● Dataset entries
[Start of Attachment]
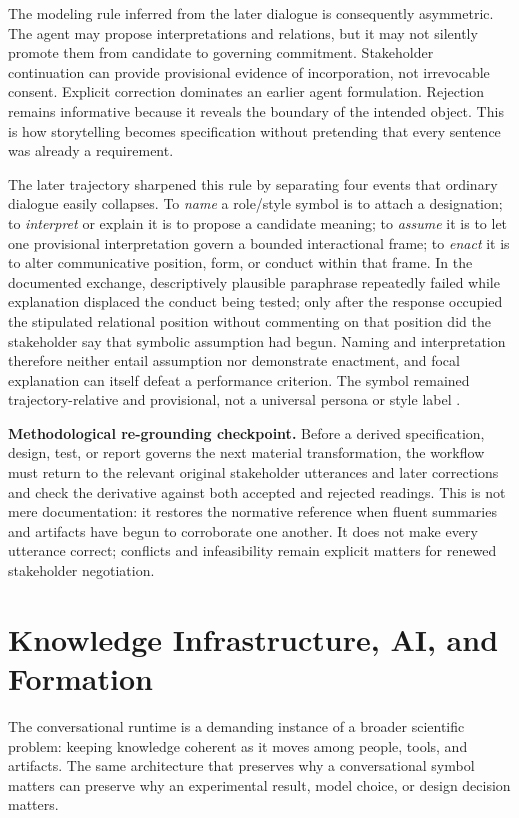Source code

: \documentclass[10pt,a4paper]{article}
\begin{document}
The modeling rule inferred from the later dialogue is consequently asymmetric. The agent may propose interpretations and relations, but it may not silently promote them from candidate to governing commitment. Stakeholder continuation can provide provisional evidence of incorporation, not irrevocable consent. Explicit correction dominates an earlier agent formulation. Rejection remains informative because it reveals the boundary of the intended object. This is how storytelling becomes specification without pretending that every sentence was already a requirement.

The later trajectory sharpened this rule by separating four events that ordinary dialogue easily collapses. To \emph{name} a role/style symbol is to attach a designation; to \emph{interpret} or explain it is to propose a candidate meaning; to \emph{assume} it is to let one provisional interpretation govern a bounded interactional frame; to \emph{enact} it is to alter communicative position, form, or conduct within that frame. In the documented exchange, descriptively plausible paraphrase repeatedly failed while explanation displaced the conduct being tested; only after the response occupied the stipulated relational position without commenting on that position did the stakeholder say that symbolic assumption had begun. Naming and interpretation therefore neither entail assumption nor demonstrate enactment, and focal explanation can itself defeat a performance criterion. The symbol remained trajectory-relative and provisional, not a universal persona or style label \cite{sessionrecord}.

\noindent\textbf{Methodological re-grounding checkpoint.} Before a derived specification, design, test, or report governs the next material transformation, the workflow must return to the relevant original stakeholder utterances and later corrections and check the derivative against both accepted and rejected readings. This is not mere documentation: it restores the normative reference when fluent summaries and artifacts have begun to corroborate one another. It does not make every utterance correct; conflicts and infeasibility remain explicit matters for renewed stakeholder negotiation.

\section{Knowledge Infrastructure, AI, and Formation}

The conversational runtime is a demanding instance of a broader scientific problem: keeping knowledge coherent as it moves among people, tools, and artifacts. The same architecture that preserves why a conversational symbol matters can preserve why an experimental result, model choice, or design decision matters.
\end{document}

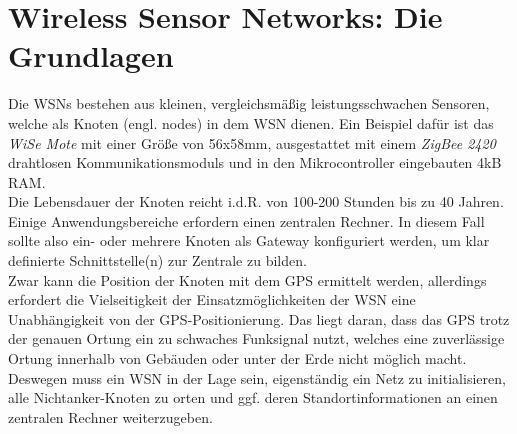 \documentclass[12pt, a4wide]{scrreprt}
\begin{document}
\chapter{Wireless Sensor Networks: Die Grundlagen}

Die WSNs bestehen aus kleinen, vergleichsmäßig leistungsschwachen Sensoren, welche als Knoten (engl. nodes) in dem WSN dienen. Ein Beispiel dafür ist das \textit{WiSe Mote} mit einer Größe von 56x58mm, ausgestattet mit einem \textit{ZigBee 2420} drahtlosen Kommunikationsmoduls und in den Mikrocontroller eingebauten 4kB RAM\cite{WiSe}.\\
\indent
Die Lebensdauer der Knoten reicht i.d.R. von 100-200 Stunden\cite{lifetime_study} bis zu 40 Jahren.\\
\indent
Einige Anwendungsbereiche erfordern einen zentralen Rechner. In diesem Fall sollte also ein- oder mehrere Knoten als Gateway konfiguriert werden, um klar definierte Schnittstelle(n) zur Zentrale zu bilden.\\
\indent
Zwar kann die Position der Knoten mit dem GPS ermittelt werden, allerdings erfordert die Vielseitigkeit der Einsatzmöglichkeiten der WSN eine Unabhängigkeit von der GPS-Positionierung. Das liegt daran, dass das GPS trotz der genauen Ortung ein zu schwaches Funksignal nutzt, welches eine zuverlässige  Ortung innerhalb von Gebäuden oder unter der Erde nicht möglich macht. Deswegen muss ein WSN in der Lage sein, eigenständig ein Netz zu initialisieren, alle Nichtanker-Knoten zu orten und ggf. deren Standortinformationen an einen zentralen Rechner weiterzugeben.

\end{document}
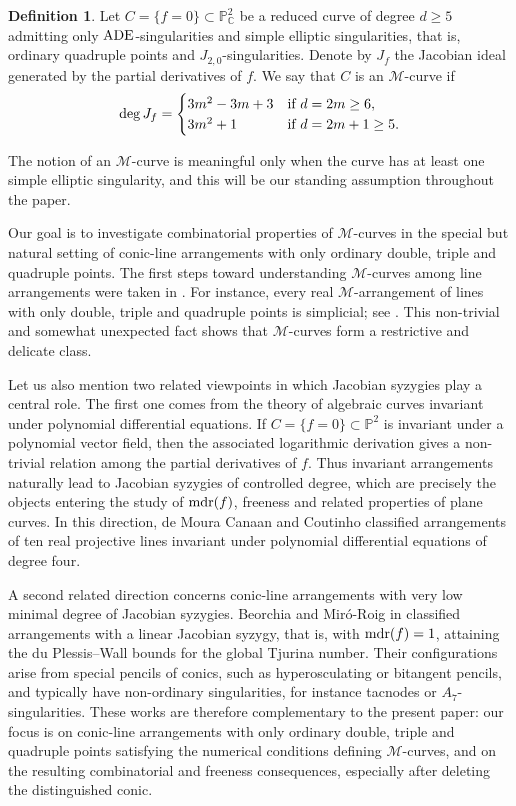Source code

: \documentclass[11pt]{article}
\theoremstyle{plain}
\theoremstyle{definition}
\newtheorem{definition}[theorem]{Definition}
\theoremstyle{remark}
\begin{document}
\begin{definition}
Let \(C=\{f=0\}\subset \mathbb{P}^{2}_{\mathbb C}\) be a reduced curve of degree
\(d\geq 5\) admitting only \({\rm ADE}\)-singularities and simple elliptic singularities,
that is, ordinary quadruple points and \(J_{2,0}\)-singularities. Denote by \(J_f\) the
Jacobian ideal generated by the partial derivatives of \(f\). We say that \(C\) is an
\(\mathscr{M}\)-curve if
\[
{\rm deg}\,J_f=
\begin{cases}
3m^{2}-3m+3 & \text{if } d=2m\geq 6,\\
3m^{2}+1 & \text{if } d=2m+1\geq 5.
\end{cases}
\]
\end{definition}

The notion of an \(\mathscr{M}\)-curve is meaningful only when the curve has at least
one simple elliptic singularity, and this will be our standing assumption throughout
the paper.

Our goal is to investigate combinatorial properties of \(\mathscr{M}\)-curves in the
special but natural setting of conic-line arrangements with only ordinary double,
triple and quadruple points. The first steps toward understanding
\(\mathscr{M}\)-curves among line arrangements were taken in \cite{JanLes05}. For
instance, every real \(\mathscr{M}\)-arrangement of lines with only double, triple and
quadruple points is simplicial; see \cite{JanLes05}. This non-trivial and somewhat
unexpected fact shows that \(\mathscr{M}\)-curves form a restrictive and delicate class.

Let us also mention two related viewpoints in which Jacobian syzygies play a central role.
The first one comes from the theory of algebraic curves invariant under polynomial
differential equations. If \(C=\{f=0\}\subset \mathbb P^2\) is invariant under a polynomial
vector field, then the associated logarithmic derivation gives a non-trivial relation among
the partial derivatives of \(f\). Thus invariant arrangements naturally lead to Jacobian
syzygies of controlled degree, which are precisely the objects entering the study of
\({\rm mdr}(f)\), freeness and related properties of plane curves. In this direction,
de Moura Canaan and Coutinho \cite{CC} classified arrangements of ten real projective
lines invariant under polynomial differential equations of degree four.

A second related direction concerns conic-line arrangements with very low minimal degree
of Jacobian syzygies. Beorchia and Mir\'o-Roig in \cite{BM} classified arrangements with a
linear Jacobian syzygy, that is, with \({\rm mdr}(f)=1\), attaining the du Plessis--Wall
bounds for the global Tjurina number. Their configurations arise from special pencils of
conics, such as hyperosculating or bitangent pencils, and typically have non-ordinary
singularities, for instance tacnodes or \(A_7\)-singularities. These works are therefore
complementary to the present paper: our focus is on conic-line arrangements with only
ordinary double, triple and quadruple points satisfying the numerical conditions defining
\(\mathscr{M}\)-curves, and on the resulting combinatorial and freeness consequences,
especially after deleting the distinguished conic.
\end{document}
[End of Attachment]
● What is needed
Transcribe, from the records above, the first line and every line after it up to and including the line with "The modeling rule"; omit pictures.

● Written response
Source code

: \documentclass[10pt,a4paper]{article}
\begin{document}
The modeling rule inferred from the later dialogue is consequently asymmetric. The agent may propose interpretations and relations, but it may not silently promote them from candidate to governing commitment. Stakeholder continuation can provide provisional evidence of incorporation, not irrevocable consent. Explicit correction dominates an earlier agent formulation. Rejection remains informative because it reveals the boundary of the intended object. This is how storytelling becomes specification without pretending that every sentence was already a requirement.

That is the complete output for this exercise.